**WHAT IS REQUIRED**
Any picture must be dropped, but each line of the data should be duplicated exactly.

(Items from a dataset)
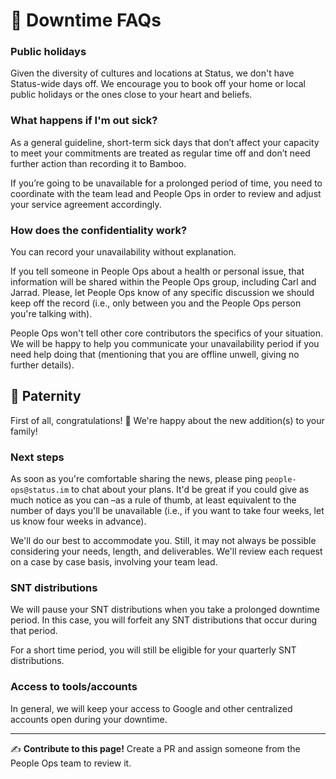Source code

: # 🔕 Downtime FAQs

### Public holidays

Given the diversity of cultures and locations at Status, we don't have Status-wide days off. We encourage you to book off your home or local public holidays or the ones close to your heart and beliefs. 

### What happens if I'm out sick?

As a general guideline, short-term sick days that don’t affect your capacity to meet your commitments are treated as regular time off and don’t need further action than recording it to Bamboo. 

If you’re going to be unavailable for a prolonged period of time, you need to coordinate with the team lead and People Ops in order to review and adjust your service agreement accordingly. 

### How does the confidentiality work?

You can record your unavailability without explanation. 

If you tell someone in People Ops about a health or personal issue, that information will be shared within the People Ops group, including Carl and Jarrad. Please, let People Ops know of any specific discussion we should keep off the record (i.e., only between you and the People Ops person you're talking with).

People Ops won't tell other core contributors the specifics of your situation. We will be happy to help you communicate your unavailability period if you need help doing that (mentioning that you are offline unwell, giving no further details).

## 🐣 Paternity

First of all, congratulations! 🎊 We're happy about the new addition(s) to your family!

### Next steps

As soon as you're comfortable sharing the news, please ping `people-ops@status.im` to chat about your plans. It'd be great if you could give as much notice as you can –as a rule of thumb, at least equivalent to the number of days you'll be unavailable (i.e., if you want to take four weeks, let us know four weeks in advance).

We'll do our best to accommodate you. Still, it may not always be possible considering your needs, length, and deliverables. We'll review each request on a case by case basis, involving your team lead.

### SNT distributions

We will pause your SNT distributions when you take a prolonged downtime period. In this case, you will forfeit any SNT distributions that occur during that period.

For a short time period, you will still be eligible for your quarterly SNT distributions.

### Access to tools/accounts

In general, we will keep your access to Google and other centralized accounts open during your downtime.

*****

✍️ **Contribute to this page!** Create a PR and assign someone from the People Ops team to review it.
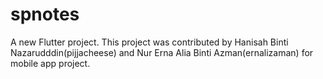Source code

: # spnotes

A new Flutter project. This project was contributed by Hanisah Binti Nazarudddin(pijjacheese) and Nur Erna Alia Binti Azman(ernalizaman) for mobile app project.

**SOLUTION FOR THIS EXERCISE**
Source code

: # 🔕 Downtime FAQs

### Public holidays

Given the diversity of cultures and locations at Status, we don't have Status-wide days off. We encourage you to book off your home or local public holidays or the ones close to your heart and beliefs. 

### What happens if I'm out sick?

As a general guideline, short-term sick days that don’t affect your capacity to meet your commitments are treated as regular time off and don’t need further action than recording it to Bamboo. 

If you’re going to be unavailable for a prolonged period of time, you need to coordinate with the team lead and People Ops in order to review and adjust your service agreement accordingly. 

### How does the confidentiality work?

You can record your unavailability without explanation. 

If you tell someone in People Ops about a health or personal issue, that information will be shared within the People Ops group, including Carl and Jarrad. Please, let People Ops know of any specific discussion we should keep off the record (i.e., only between you and the People Ops person you're talking with).

People Ops won't tell other core contributors the specifics of your situation. We will be happy to help you communicate your unavailability period if you need help doing that (mentioning that you are offline unwell, giving no further details).

## 🐣 Paternity

First of all, congratulations! 🎊 We're happy about the new addition(s) to your family!

### Next steps

As soon as you're comfortable sharing the news, please ping `people-ops@status.im` to chat about your plans. It'd be great if you could give as much notice as you can –as a rule of thumb, at least equivalent to the number of days you'll be unavailable (i.e., if you want to take four weeks, let us know four weeks in advance).

We'll do our best to accommodate you. Still, it may not always be possible considering your needs, length, and deliverables. We'll review each request on a case by case basis, involving your team lead.

### SNT distributions

We will pause your SNT distributions when you take a prolonged downtime period. In this case, you will forfeit any SNT distributions that occur during that period.

For a short time period, you will still be eligible for your quarterly SNT distributions.

### Access to tools/accounts

In general, we will keep your access to Google and other centralized accounts open during your downtime.

*****

✍️ **Contribute to this page!** Create a PR and assign someone from the People Ops team to review it.
Source code

: # spnotes

A new Flutter project. This project was contributed by Hanisah Binti Nazarudddin(pijjacheese) and Nur Erna Alia Binti Azman(ernalizaman) for mobile app project.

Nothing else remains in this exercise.